The fifth issue is evolution, specifically a social and economic evolution that goes beyond narrower biological theories of evolution that reflect Darwinian-type views. Jackson’s argument is that a cultural approach to economics, that is, one in which culture is defined as a process requires an evolutionary or developmental view of the world. An evolutionary perspective also fits naturally with a dynamic understanding of structure-agency thinking. In this case, moreover, there is some good news from economics, though mostly heterodox economics: Evolutionary thinking not only has a presence in the history of economics, but has also undergone a recent revival in which the distinctiveness of a social evolutionary process has been emphasized. This seems to call for a new concept of culture and method of interpretation.

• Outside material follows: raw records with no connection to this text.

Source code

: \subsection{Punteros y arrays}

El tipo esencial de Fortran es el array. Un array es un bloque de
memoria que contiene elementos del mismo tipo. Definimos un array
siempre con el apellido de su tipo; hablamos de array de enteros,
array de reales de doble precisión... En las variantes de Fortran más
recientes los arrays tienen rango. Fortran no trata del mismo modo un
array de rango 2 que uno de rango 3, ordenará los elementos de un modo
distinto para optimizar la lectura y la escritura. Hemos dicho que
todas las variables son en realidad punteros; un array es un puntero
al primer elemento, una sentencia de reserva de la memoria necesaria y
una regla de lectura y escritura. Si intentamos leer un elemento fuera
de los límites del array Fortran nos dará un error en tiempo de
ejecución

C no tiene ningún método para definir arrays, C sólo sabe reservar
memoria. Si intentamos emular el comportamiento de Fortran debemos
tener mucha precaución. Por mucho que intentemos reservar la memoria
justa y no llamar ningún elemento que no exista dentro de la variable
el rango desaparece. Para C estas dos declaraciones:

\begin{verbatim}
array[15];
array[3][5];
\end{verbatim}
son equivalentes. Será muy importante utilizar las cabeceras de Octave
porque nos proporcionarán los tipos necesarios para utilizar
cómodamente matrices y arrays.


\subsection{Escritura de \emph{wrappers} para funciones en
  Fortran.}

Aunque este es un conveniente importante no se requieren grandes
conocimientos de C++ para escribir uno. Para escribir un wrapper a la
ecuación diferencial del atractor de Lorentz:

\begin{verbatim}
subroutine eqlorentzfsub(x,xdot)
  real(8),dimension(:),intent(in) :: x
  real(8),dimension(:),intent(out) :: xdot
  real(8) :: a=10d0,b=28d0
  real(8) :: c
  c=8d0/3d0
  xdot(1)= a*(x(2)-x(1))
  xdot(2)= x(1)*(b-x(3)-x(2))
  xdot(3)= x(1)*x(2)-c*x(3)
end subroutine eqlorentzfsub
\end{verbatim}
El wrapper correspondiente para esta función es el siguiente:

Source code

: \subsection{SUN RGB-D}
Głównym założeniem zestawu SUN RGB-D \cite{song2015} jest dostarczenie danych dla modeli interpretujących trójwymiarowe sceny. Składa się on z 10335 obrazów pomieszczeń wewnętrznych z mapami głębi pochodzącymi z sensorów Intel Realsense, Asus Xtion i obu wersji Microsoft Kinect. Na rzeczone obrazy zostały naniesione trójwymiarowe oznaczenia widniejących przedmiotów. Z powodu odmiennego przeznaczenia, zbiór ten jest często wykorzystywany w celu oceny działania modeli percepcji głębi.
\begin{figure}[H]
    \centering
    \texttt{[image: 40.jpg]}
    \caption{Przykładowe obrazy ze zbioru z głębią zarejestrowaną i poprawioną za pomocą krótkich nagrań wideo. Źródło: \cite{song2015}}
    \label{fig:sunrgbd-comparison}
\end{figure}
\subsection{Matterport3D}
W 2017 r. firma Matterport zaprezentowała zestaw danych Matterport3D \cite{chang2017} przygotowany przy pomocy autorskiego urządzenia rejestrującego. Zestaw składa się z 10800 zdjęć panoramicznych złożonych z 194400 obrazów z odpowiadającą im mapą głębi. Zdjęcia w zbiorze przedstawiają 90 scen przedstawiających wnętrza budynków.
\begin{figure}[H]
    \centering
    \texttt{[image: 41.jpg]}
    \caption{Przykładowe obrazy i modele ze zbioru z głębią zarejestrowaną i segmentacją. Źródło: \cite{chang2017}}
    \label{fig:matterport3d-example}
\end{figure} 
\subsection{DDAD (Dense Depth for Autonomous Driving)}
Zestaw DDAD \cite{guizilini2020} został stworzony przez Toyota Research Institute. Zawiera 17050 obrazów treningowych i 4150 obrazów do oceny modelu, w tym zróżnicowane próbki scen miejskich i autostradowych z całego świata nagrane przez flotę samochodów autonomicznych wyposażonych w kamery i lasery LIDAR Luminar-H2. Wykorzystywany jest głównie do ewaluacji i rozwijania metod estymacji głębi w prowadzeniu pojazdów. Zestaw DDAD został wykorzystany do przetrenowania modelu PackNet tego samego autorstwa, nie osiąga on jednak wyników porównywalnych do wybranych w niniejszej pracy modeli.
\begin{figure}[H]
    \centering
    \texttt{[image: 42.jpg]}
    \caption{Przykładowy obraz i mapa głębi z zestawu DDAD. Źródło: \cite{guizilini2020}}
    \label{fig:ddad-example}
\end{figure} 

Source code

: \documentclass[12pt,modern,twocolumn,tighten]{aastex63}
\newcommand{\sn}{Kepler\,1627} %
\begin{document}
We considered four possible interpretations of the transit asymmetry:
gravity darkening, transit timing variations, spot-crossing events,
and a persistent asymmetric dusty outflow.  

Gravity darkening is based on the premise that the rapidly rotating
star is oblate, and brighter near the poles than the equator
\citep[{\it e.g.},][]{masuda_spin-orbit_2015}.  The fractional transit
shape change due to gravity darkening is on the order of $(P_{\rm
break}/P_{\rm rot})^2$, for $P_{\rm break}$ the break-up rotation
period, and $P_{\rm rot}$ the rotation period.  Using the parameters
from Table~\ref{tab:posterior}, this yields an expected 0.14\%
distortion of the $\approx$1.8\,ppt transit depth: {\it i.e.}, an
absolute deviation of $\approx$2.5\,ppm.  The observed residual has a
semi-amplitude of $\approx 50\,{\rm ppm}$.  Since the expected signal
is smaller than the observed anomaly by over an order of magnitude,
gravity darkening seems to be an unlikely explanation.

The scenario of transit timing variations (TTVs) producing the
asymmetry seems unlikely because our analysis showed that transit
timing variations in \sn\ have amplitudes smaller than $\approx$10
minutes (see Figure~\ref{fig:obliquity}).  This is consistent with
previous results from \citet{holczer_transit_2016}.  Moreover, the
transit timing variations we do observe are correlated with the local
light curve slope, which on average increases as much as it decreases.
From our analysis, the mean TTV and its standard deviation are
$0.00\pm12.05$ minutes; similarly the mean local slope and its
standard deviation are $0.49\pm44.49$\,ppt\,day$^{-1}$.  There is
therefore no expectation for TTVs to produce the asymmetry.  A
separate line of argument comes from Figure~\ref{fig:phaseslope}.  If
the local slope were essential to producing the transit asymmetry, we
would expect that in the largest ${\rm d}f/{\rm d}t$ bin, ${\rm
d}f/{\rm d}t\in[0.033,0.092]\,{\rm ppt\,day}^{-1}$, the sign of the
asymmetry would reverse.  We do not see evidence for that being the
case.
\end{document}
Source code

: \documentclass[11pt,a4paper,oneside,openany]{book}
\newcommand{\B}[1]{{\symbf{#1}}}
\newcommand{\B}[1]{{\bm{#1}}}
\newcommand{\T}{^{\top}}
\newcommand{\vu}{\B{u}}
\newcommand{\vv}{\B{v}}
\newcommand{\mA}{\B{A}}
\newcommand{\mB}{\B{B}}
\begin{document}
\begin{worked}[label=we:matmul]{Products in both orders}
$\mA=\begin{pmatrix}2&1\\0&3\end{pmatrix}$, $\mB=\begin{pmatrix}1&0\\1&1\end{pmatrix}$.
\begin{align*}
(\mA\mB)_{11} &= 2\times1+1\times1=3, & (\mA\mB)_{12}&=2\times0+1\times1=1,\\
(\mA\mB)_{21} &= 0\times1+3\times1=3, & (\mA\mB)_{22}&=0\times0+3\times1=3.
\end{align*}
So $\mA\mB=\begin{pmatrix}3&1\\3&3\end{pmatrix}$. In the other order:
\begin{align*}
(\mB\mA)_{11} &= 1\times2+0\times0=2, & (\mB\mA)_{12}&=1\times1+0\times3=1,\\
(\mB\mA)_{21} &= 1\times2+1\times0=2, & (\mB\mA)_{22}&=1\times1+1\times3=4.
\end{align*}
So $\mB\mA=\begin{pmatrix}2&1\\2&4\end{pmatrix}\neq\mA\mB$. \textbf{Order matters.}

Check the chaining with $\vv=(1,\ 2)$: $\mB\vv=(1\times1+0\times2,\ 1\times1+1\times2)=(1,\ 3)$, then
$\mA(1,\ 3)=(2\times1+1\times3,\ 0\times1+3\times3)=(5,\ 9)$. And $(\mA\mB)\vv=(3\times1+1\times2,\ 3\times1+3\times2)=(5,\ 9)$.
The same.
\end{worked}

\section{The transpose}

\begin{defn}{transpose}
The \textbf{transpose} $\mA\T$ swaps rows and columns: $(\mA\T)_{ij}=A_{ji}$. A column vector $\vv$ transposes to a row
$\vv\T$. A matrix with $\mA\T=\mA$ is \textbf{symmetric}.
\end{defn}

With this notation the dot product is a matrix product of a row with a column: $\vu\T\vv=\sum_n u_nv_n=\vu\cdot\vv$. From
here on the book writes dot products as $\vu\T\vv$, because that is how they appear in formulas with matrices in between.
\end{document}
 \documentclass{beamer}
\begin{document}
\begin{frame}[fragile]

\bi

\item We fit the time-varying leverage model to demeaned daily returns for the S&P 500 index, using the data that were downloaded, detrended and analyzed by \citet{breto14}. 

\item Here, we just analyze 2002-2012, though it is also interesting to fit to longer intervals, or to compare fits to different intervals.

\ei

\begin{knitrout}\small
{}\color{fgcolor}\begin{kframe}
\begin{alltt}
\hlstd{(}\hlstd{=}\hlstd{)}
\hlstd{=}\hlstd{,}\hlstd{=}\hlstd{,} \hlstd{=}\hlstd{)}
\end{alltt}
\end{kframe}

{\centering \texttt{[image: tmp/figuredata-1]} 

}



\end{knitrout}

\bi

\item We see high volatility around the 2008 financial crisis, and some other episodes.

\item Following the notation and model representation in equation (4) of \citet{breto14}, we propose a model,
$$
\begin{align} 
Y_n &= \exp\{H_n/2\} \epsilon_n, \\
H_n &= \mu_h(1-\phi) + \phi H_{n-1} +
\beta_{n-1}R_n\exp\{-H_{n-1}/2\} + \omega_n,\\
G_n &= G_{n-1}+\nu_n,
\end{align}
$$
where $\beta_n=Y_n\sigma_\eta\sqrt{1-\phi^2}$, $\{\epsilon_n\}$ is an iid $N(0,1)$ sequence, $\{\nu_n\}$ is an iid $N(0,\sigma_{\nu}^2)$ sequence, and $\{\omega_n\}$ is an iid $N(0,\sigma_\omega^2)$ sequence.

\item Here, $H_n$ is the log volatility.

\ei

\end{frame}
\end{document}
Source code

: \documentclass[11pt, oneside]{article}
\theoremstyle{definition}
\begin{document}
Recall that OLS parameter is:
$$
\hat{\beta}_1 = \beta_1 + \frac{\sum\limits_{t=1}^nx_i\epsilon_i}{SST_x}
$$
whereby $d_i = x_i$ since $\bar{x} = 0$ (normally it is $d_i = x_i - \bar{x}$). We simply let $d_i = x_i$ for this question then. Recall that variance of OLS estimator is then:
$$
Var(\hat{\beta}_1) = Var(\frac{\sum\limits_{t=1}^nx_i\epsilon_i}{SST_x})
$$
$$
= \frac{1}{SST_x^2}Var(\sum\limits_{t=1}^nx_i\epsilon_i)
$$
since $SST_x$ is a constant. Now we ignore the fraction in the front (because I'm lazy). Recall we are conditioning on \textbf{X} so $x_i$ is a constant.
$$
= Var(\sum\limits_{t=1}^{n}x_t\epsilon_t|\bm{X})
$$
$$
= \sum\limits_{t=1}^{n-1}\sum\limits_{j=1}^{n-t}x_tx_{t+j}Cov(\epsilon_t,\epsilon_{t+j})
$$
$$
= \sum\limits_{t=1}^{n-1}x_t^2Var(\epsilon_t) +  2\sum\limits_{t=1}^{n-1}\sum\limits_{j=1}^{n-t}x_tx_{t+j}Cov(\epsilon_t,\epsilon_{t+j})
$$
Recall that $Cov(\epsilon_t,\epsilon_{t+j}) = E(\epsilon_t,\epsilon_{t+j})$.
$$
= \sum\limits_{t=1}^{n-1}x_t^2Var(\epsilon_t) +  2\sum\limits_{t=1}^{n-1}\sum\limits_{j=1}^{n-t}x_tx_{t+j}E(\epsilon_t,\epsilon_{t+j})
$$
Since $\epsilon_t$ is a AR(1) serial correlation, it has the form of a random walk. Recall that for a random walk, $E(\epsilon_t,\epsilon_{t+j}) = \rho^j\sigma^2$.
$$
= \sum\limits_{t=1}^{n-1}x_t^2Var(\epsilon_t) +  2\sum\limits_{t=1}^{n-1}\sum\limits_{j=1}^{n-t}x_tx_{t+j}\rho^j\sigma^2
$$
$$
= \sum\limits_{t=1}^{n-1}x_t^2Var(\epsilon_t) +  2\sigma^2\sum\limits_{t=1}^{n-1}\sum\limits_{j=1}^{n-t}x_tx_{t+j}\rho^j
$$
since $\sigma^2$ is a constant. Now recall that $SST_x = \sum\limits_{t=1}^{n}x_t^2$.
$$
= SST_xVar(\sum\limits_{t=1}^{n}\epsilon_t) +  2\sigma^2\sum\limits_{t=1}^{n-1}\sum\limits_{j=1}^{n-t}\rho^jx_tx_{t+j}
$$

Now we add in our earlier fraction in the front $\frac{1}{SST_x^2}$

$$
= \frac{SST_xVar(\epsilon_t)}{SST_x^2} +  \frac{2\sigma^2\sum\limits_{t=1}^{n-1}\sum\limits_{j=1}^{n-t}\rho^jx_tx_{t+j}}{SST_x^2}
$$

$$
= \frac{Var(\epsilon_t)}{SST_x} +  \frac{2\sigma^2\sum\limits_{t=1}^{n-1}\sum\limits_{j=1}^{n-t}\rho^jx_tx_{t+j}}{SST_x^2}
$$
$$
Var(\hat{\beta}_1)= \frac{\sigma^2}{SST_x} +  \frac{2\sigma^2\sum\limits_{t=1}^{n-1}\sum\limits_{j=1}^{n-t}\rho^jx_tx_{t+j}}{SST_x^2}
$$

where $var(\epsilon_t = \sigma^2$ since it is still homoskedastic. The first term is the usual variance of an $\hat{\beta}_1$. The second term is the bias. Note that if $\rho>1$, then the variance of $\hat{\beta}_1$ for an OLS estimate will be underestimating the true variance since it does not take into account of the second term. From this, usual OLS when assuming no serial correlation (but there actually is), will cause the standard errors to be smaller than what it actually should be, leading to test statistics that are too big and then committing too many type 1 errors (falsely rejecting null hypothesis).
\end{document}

The single chapter Part IV, ‘Toward a Culturally Informed Economics,’ concludes the book by taking stock of the current state and future direction of economics. Jackson is not very optimistic. The main barriers to cultural methods in economics seem unlikely to change: neoclassical theory, sharply drawn disciplinary boundaries, and a continuing emphasis on mathematical/quantitative techniques. There has been, he allows, a new ‘mainstream pluralism’ associated with such new fields as experimental economics, behavioral economics, game theory, neuroeconomics, evolutionary economics, and complexity economics, but unfortunately these fields draw almost exclusively upon the natural sciences. Economics seems unable to draw on more qualitative, humanistic fields of investigation, and even the new sub-field of cultural economics appears largely committed to the current goals of the economics profession. Thus, we are left with “enclaves of cultural thought [that have] survived in heterodox economics and in non-economic social sciences”, but that have had almost no effect on economic orthodoxy. It is indeed a discouraging picture given the persuasiveness of Jackson’s case regarding the need for a role for cultural thinking in economics. Despite this, the book is excellent in setting out and explaining a fundamental critique of economics—one moreover that has been missed by most other current critics of the field. Making this case is an achievement. Hopefully, it will have a greater impact than its author probably expects.